Хантер приводит и вторую причину смерти характера – инклюзивность. Первые американские поселенцы создавали анклавы, население которых было однородно этнически, культурно и морально, однако в дальнейшем вся история Америки была историей растущего многообразия. Поэтому педагоги и воспитатели стремились выявить набор нравственных представлений, с которыми были бы согласны все, и этот набор постоянно сужался. Сужение дошло до логического конца в шестидесятые, когда появилось популярное движение «за прояснение ценностей», не проповедовавшее вообще никакой морали. Прояснение ценностей учило детей искать собственные ценности, а от учителей требовало воздерживаться от навязывания ценностей кому бы то ни было. Хотя цели инклюзивности весьма похвальны, у него наблюдались непредвиденные побочные эффекты – оно отрывало детей от традиций, истории и религии, от той самой почвы, где коренились прежние понятия о добродетели. Можно растить овощи на гидропонике, но все равно надо добавлять в воду питательные вещества. А когда мы предложили детям отрастить себе добродетели на гидропонике и руководствоваться исключительно внутренними ощущениями, это было все равно что потребовать, чтобы каждый из нас разработал свой собственный язык – бессмысленное занятие, не приводящее ни к чему, кроме одиночества, ведь человеку не с кем будет поговорить. (Тонкий анализ более либерального подхода к роли «культурных ресурсов» для формирования самосознания см. в Appiah, 2005, а также в Taylor, 1989.)
Я считаю, что анализ Хантера вполне корректен, но все же не убежден, что в целом урезанная современная мораль не принесла нам ничего, кроме вреда.
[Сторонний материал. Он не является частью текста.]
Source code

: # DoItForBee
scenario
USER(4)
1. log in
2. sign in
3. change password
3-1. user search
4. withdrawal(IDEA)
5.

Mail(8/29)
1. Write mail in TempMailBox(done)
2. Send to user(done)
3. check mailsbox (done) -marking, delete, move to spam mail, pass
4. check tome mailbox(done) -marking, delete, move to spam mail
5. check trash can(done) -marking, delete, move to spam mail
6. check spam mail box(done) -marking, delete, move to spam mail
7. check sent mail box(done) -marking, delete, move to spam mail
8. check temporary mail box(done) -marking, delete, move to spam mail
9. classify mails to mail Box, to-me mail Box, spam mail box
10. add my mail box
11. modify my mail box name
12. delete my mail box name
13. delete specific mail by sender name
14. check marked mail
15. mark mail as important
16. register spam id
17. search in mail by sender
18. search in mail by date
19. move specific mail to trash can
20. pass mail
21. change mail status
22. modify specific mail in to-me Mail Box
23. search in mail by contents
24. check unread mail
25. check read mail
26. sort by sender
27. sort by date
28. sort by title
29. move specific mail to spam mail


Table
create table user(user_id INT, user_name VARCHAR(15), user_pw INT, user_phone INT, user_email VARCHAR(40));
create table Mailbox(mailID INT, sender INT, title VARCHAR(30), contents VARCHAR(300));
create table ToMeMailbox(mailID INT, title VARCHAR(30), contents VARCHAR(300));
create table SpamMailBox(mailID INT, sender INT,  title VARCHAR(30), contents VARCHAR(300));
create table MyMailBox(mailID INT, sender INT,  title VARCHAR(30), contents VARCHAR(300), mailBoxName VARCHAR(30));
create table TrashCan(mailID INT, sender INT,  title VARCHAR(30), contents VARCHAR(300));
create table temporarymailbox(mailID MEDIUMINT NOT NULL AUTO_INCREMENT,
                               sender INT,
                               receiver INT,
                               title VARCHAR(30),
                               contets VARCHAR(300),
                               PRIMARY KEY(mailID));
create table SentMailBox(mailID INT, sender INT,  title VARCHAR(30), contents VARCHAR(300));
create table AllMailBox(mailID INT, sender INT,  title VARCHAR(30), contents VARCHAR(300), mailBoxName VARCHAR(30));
В старом кино и телепрограммах, даже снятых в шестидесятые, меня часто тревожит одна черта: строгие рамки, налагаемые обществом на жизнь женщин и афроамериканцев. Да, инклюзивность обошлась нам недешево, зато мы приобрели более гуманное общество, где больше возможностей для расовых и сексуальных меньшинств, для женщин, инвалидов и так далее – то есть для большинства из нас. И даже если кому-то кажется, что цена была слишком высокой, обратной дороги нет – мы не можем вернуться ни в общество до потребления, ни в этнически однородные анклавы. Остается лишь искать способы борьбы с аномией, которые не исключали бы из жизни общества огромные классы людей.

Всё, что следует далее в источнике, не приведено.